Architectural breakdown of the ZERA WASM engine, memory optimization models, and sandbox security primitives.
Smart Contract Engine: WebAssembly Integration and Security Primitives
This technical paper details the design of the WebAssembly (WASM) execution environment on ZERA Network, focusing on sandbox isolation, state charge calculations (gas fee optimization), and performance boundaries.
1. Sandbox Isolation Model
ZERA operates a dedicated, isolated execution sandbox for compiled WASM bytecode. This guarantees that user contracts have no direct access to node system memory or network sockets.

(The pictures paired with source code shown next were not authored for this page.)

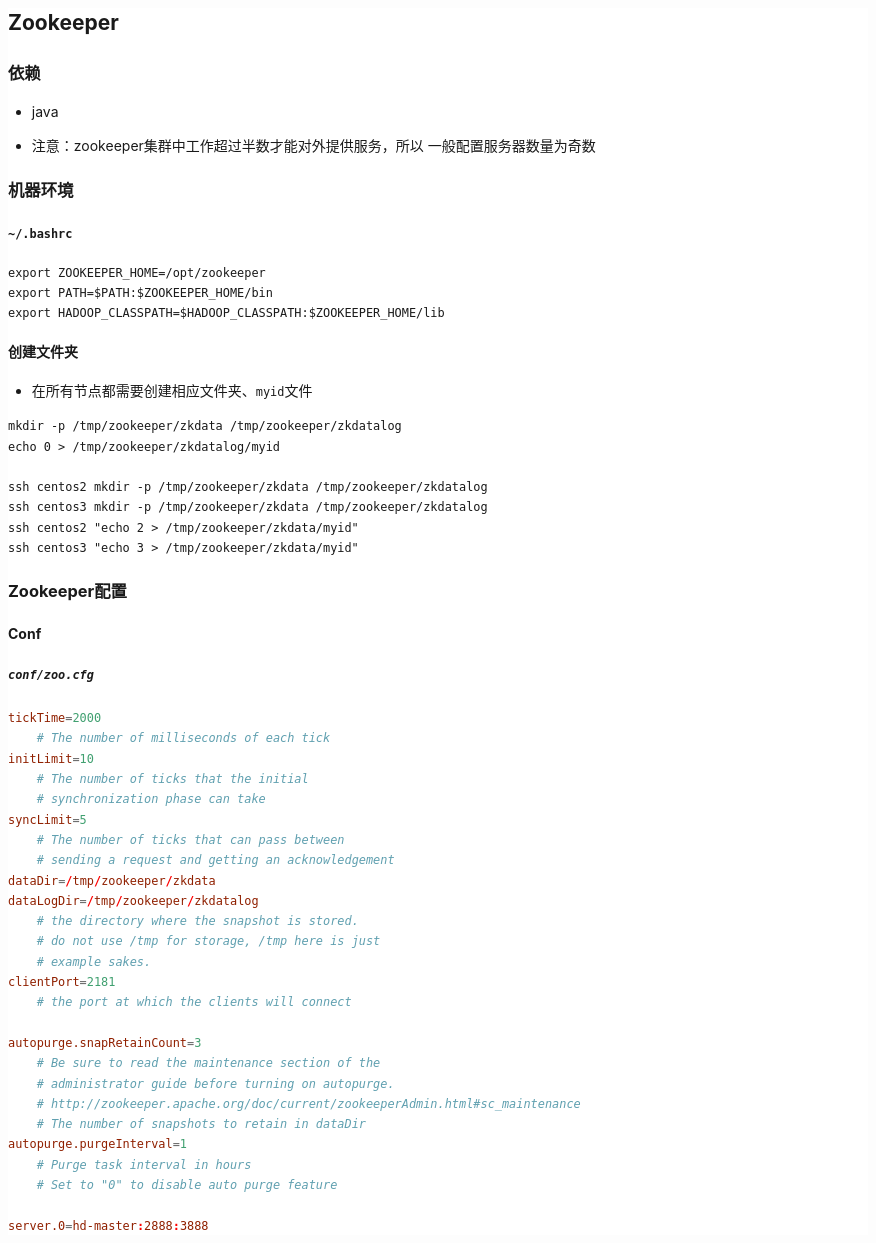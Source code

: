 ##	Zookeeper

###	依赖

-	java

-	注意：zookeeper集群中工作超过半数才能对外提供服务，所以
	一般配置服务器数量为奇数

###	机器环境

####	`~/.bashrc`

```shell
export ZOOKEEPER_HOME=/opt/zookeeper
export PATH=$PATH:$ZOOKEEPER_HOME/bin
export HADOOP_CLASSPATH=$HADOOP_CLASSPATH:$ZOOKEEPER_HOME/lib
```
####	创建文件夹

-	在所有节点都需要创建相应文件夹、`myid`文件

```shell
mkdir -p /tmp/zookeeper/zkdata /tmp/zookeeper/zkdatalog
echo 0 > /tmp/zookeeper/zkdatalog/myid

ssh centos2 mkdir -p /tmp/zookeeper/zkdata /tmp/zookeeper/zkdatalog
ssh centos3 mkdir -p /tmp/zookeeper/zkdata /tmp/zookeeper/zkdatalog
ssh centos2 "echo 2 > /tmp/zookeeper/zkdata/myid"
ssh centos3 "echo 3 > /tmp/zookeeper/zkdata/myid"
```

###	Zookeeper配置

####	Conf

#####	`conf/zoo.cfg`

```cnf
tickTime=2000
	# The number of milliseconds of each tick
initLimit=10
	# The number of ticks that the initial
	# synchronization phase can take
syncLimit=5
	# The number of ticks that can pass between
	# sending a request and getting an acknowledgement
dataDir=/tmp/zookeeper/zkdata
dataLogDir=/tmp/zookeeper/zkdatalog
	# the directory where the snapshot is stored.
	# do not use /tmp for storage, /tmp here is just
	# example sakes.
clientPort=2181
	# the port at which the clients will connect

autopurge.snapRetainCount=3
	# Be sure to read the maintenance section of the
	# administrator guide before turning on autopurge.
	# http://zookeeper.apache.org/doc/current/zookeeperAdmin.html#sc_maintenance
	# The number of snapshots to retain in dataDir
autopurge.purgeInterval=1
	# Purge task interval in hours
	# Set to "0" to disable auto purge feature

server.0=hd-master:2888:3888
```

+-------------------------------------------------------------+
| Validator Node (OS) |
| |
| +-----------------------------------------------------+ |
| | ZERA Host Client | |
| | | |
| | +---------------------------------------------+ | |
| | | WASM Sandbox Engine | | |
| | | | | |
| | | +-------------+ Gas +---------------+ | | |
| | | | User Byte | ----> | State Charges | | | |
| | | +-------------+ +---------------+ | | |
| | | | | | | |
| | | v v | | |
| | | +-------------+ +---------------+ | | |
| | | | Sandboxed | | Memory Limits | | | |
| | | | Memory | | (64KB Pages) | | | |
| | | +-------------+ +---------------+ | | |
| | +---------------------------------------------+ | |
| +-----------------------------------------------------+ |
+-------------------------------------------------------------+
1.1 Memory Bounds
Memory allocation is measured in strictly controlled 64KB pages. A single contract instance is capped at a maximum of 256 pages (16MB) to prevent Denial of Service (DoS) attacks on validator memory resources.
1.2 State Storage Primitives
Storage variables utilize a sparse trie structure mapped to a RocksDB instance. Read/write operations invoke host functions that charge gas dynamically based on the byte sizes of key-value modifications.
2. Gas Allocation Framework (State Charges)
To maintain high determinism, ZERA employs a custom gas metering algorithm compiled directly into the WASM bytecode prior to execution.
// Metaphorical compiler pass injecting gas checkpoints
fn inject_gas_metering(instr: Instruction) -> Instruction {
match instr {
Instruction::Loop | Instruction::Call => {
// Insert call to charge_gas host function
prepend_gas_charge_call(instr)
}
_ => instr
}
}
- Fixed Instruction Cost: Basic operations (addition, bitwise operations) cost a baseline of 1 gas unit.
- Variable Host Cost: Calling external system host APIs (e.g., cryptographic signature validation) charges gas relative to hardware complexity.
3. High Performance with Rust SDK
Using our native Rust SDK, contract footprints are highly optimized, keeping compiled bytecode sizes well below 50KB for standard token transfers and multi-signature routines. This guarantees fast replication speeds across the consensus network.